It’s not going to happen any time soon, but Arlington government officials say they haven’t forgotten about past promises to improve their two nature centers.
“It hasn’t totally dropped off our radar scope,” said County Board member Libby Garvey, who briefly raised the issue during a July work session on the government’s pending bond referendums and its updated capital-improvement package.
That package includes a proposal to find money in the general budget (not from bond funds) to embark on a study of the needs at Gulf Branch and Long Branch nature centers. Michelle Cowan, the county government’s top budget/finance person, said the plan was to “look at the work later in the 10-year cycle” of the newly approved capital-spending plan.
But one advocacy group, though acknowledging that it was a positive thing that funding for nature centers “was at least discussed” at the meeting, believes the effort at making improvements should start “sooner rather than later.”
“We would encourage the County Board to speed up the time frame of when nature centers will receive funding, so that the inequities of past-year funding allocations can be rectified as soon as possible,” said the Friends of Gulf Branch Nature Center in response to a Sun Gazette inquiry.

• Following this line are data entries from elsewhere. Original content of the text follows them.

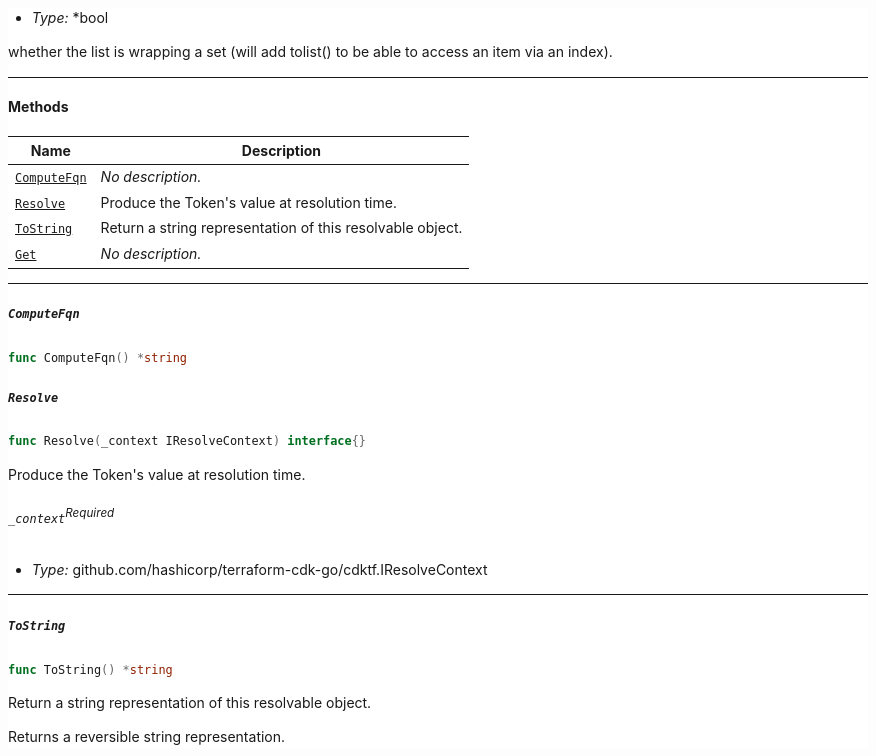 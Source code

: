 - *Type:* *bool

whether the list is wrapping a set (will add tolist() to be able to access an item via an index).

---

#### Methods <a name="Methods" id="Methods"></a>

| **Name** | **Description** |
| --- | --- |
| <code><a href="#@cdktf/provider-pagerduty.dataPagerdutyEventOrchestration.DataPagerdutyEventOrchestrationIntegrationList.computeFqn">ComputeFqn</a></code> | *No description.* |
| <code><a href="#@cdktf/provider-pagerduty.dataPagerdutyEventOrchestration.DataPagerdutyEventOrchestrationIntegrationList.resolve">Resolve</a></code> | Produce the Token's value at resolution time. |
| <code><a href="#@cdktf/provider-pagerduty.dataPagerdutyEventOrchestration.DataPagerdutyEventOrchestrationIntegrationList.toString">ToString</a></code> | Return a string representation of this resolvable object. |
| <code><a href="#@cdktf/provider-pagerduty.dataPagerdutyEventOrchestration.DataPagerdutyEventOrchestrationIntegrationList.get">Get</a></code> | *No description.* |

---

##### `ComputeFqn` <a name="ComputeFqn" id="@cdktf/provider-pagerduty.dataPagerdutyEventOrchestration.DataPagerdutyEventOrchestrationIntegrationList.computeFqn"></a>

```go
func ComputeFqn() *string
```

##### `Resolve` <a name="Resolve" id="@cdktf/provider-pagerduty.dataPagerdutyEventOrchestration.DataPagerdutyEventOrchestrationIntegrationList.resolve"></a>

```go
func Resolve(_context IResolveContext) interface{}
```

Produce the Token's value at resolution time.

###### `_context`<sup>Required</sup> <a name="_context" id="@cdktf/provider-pagerduty.dataPagerdutyEventOrchestration.DataPagerdutyEventOrchestrationIntegrationList.resolve.parameter._context"></a>

- *Type:* github.com/hashicorp/terraform-cdk-go/cdktf.IResolveContext

---

##### `ToString` <a name="ToString" id="@cdktf/provider-pagerduty.dataPagerdutyEventOrchestration.DataPagerdutyEventOrchestrationIntegrationList.toString"></a>

```go
func ToString() *string
```

Return a string representation of this resolvable object.

Returns a reversible string representation.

The funding being advocated by that group – less than $2 million – is sought to upgrade interior displays at Gulf Branch Nature Center while keeping structural changes to a minimum in order to preserve the character of the facility.
It’s a question of fairness, the organization contends.

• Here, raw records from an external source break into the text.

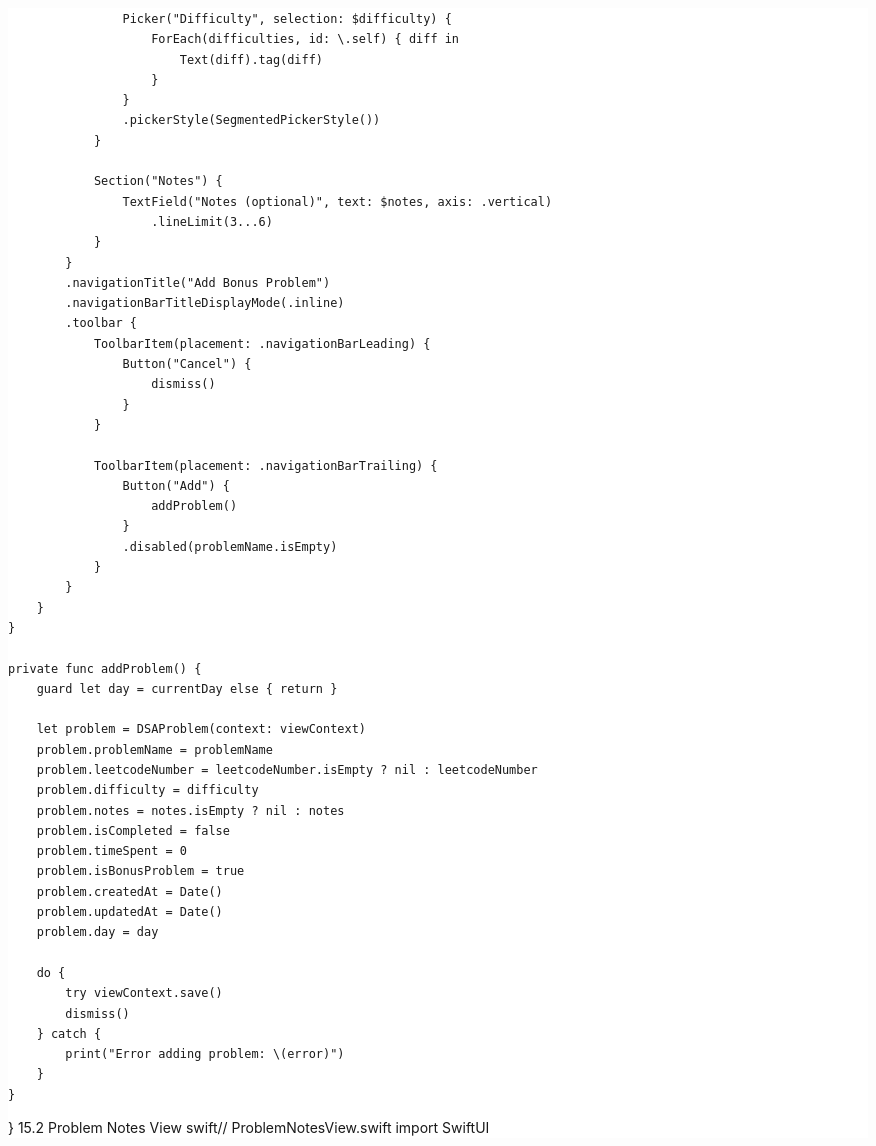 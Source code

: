                    Picker("Difficulty", selection: $difficulty) {
                        ForEach(difficulties, id: \.self) { diff in
                            Text(diff).tag(diff)
                        }
                    }
                    .pickerStyle(SegmentedPickerStyle())
                }
                
                Section("Notes") {
                    TextField("Notes (optional)", text: $notes, axis: .vertical)
                        .lineLimit(3...6)
                }
            }
            .navigationTitle("Add Bonus Problem")
            .navigationBarTitleDisplayMode(.inline)
            .toolbar {
                ToolbarItem(placement: .navigationBarLeading) {
                    Button("Cancel") {
                        dismiss()
                    }
                }
                
                ToolbarItem(placement: .navigationBarTrailing) {
                    Button("Add") {
                        addProblem()
                    }
                    .disabled(problemName.isEmpty)
                }
            }
        }
    }
    
    private func addProblem() {
        guard let day = currentDay else { return }
        
        let problem = DSAProblem(context: viewContext)
        problem.problemName = problemName
        problem.leetcodeNumber = leetcodeNumber.isEmpty ? nil : leetcodeNumber
        problem.difficulty = difficulty
        problem.notes = notes.isEmpty ? nil : notes
        problem.isCompleted = false
        problem.timeSpent = 0
        problem.isBonusProblem = true
        problem.createdAt = Date()
        problem.updatedAt = Date()
        problem.day = day
        
        do {
            try viewContext.save()
            dismiss()
        } catch {
            print("Error adding problem: \(error)")
        }
    }
}
15.2 Problem Notes View
swift// ProblemNotesView.swift
import SwiftUI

“Nature centers have received scant funding in past years as compared to other Parks and Recreation Department assets, such as community centers, recreation and sports fields,” Friends of Gulf Branch said, pointing to a 2020 Civic Federation report highlighting spending patterns on parks and recreation in Arlington.

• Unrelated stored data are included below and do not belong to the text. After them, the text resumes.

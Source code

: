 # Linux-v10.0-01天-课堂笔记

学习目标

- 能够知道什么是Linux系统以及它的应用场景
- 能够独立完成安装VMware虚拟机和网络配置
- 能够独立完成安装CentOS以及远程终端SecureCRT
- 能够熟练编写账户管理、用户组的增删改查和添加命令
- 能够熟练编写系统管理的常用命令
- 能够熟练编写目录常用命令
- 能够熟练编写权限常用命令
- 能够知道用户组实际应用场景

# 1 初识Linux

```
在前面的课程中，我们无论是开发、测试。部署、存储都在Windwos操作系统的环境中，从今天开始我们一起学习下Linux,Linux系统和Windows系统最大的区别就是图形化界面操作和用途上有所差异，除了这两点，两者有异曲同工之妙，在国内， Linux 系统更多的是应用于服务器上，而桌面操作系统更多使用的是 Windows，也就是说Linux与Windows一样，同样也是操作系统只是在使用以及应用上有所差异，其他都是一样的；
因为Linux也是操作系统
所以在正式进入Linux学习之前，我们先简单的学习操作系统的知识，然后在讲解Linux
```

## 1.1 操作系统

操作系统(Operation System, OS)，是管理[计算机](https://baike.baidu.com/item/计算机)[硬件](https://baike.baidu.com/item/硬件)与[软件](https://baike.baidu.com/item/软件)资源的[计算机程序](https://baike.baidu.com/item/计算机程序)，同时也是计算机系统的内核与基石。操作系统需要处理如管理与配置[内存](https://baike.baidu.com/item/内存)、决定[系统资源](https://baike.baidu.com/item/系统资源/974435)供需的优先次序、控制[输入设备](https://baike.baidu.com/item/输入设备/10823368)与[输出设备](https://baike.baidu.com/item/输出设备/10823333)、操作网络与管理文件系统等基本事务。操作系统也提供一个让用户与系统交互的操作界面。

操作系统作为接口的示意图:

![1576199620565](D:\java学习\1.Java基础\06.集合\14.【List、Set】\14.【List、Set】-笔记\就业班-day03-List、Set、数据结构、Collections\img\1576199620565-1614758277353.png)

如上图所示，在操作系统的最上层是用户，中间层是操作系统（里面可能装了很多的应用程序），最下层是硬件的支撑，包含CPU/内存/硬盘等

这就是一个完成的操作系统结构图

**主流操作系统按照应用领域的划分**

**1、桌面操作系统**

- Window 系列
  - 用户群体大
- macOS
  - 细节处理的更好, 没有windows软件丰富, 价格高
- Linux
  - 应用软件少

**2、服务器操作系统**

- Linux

The report noted that, from 2013 to 2022, about 86 percent of park-bond funding had been allocated to recreation, with all other areas under the department’s aegis having to share the remaining 14 percent.
Also on the agenda of advocates for the two nature centers is bringing back full hours of operation, which were cut at the onset of the pandemic (when facilities were closed for months) and only partially restored since.
During a budget session earlier in the year, parks director Jane Rudolph suggested the best time to have that discussion would be after an update to the government’s master plan for natural resources was completed.